Work instructions :: Within the data below, state how many lines contain the string "File". Provide the number only.

Data ::
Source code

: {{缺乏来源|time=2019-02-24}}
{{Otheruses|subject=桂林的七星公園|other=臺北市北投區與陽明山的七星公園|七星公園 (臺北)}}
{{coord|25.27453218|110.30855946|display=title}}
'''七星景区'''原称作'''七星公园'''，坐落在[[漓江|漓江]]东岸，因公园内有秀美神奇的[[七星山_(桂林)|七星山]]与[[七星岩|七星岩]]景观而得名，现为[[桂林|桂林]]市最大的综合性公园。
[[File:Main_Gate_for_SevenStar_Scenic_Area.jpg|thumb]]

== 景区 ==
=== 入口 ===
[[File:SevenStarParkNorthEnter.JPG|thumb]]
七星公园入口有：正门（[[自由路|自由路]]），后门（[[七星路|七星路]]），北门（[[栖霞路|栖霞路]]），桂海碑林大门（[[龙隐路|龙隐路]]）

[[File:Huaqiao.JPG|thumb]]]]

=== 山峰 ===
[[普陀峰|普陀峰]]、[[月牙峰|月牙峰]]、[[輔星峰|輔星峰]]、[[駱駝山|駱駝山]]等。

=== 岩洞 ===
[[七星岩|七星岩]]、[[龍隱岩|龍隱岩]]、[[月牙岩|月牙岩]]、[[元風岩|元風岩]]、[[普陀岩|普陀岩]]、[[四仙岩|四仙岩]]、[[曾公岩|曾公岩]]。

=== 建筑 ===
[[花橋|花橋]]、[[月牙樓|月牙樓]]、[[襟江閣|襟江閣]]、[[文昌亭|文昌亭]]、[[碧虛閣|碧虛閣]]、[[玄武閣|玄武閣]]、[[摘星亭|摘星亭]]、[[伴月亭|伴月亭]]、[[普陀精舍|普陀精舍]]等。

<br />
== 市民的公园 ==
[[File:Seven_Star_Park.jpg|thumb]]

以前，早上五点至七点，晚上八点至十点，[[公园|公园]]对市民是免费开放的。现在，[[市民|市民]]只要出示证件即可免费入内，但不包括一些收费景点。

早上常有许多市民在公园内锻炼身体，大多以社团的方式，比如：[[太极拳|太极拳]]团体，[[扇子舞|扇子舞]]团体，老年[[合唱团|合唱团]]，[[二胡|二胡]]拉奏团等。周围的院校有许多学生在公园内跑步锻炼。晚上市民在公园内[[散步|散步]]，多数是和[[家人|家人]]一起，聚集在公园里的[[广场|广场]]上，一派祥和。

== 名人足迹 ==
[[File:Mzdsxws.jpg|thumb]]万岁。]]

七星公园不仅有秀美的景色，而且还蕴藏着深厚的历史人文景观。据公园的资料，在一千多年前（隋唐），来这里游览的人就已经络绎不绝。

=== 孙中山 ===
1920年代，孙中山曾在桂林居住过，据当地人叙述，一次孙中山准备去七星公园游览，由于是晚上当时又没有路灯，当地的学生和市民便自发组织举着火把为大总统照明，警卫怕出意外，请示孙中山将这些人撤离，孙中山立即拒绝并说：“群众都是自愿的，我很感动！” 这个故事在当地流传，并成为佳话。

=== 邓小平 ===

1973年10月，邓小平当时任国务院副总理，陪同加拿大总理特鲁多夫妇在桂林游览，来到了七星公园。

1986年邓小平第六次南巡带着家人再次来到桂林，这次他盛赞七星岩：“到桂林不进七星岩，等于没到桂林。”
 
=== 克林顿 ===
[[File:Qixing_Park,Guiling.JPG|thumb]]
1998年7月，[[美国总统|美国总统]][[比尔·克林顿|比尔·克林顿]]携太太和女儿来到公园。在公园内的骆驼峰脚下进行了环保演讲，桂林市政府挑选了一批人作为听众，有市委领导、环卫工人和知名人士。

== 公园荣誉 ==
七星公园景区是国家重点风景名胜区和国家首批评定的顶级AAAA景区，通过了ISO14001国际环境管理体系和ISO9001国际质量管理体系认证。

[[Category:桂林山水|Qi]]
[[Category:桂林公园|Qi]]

Written response :: 6